# [Problem description]
Return all entries precisely as they stand, without the images.

# [Source material]
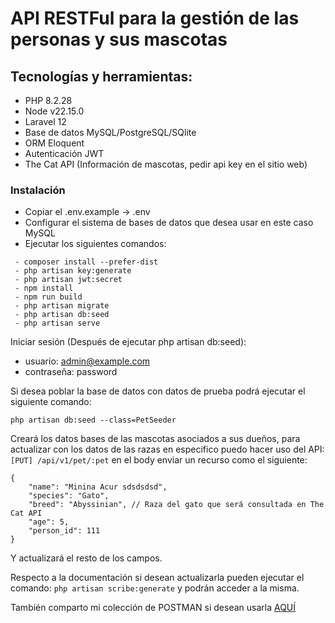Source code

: # API RESTFul para la gestión de las personas y sus mascotas  

## Tecnologías y herramientas:
- PHP 8.2.28
- Node v22.15.0
- Laravel 12
- Base de datos MySQL/PostgreSQL/SQlite
- ORM Eloquent
- Autenticación JWT
- The Cat API (Información de mascotas, pedir api key en el sitio web)

### Instalación
- Copiar el .env.example -> .env
- Configurar el sistema de bases de datos que desea usar en este caso MySQL
- Ejecutar los siguientes comandos:

```
 - composer install --prefer-dist
 - php artisan key:generate
 - php artisan jwt:secret
 - npm install
 - npm run build
 - php artisan migrate
 - php artisan db:seed
 - php artisan serve 
```


Iniciar sesión (Después de ejecutar php artisan db:seed):
- usuario: admin@example.com
- contraseña: password

Si desea poblar la base de datos con datos de prueba podrá ejecutar el siguiente comando:

```
php artisan db:seed --class=PetSeeder
```
Creará los datos bases de las mascotas asociados a sus dueños, para actualizar con los datos de las razas en especifico puedo hacer uso del API: ```[PUT] /api/v1/pet/:pet``` en el body enviar un recurso como el siguiente:

```
{
    "name": "Minina Acur sdsdsdsd",
    "species": "Gato",
    "breed": "Abyssinian", // Raza del gato que será consultada en The Cat API
    "age": 5,
    "person_id": 111
}
```
Y actualizará el resto de los campos.


Respecto a la documentación si desean actualizarla pueden ejecutar el comando: ```php artisan scribe:generate``` y podrán acceder a la misma.

También comparto mi colección de POSTMAN si desean usarla [AQUÍ](https://documenter.getpostman.com/view/18208862/2sB2qXji4P)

# [Your solution]
Source code

: # API RESTFul para la gestión de las personas y sus mascotas  

## Tecnologías y herramientas:
- PHP 8.2.28
- Node v22.15.0
- Laravel 12
- Base de datos MySQL/PostgreSQL/SQlite
- ORM Eloquent
- Autenticación JWT
- The Cat API (Información de mascotas, pedir api key en el sitio web)

### Instalación
- Copiar el .env.example -> .env
- Configurar el sistema de bases de datos que desea usar en este caso MySQL
- Ejecutar los siguientes comandos:

```
 - composer install --prefer-dist
 - php artisan key:generate
 - php artisan jwt:secret
 - npm install
 - npm run build
 - php artisan migrate
 - php artisan db:seed
 - php artisan serve 
```


Iniciar sesión (Después de ejecutar php artisan db:seed):
- usuario: admin@example.com
- contraseña: password

Si desea poblar la base de datos con datos de prueba podrá ejecutar el siguiente comando:

```
php artisan db:seed --class=PetSeeder
```
Creará los datos bases de las mascotas asociados a sus dueños, para actualizar con los datos de las razas en especifico puedo hacer uso del API: ```[PUT] /api/v1/pet/:pet``` en el body enviar un recurso como el siguiente:

```
{
    "name": "Minina Acur sdsdsdsd",
    "species": "Gato",
    "breed": "Abyssinian", // Raza del gato que será consultada en The Cat API
    "age": 5,
    "person_id": 111
}
```
Y actualizará el resto de los campos.


Respecto a la documentación si desean actualizarla pueden ejecutar el comando: ```php artisan scribe:generate``` y podrán acceder a la misma.

También comparto mi colección de POSTMAN si desean usarla [AQUÍ](https://documenter.getpostman.com/view/18208862/2sB2qXji4P)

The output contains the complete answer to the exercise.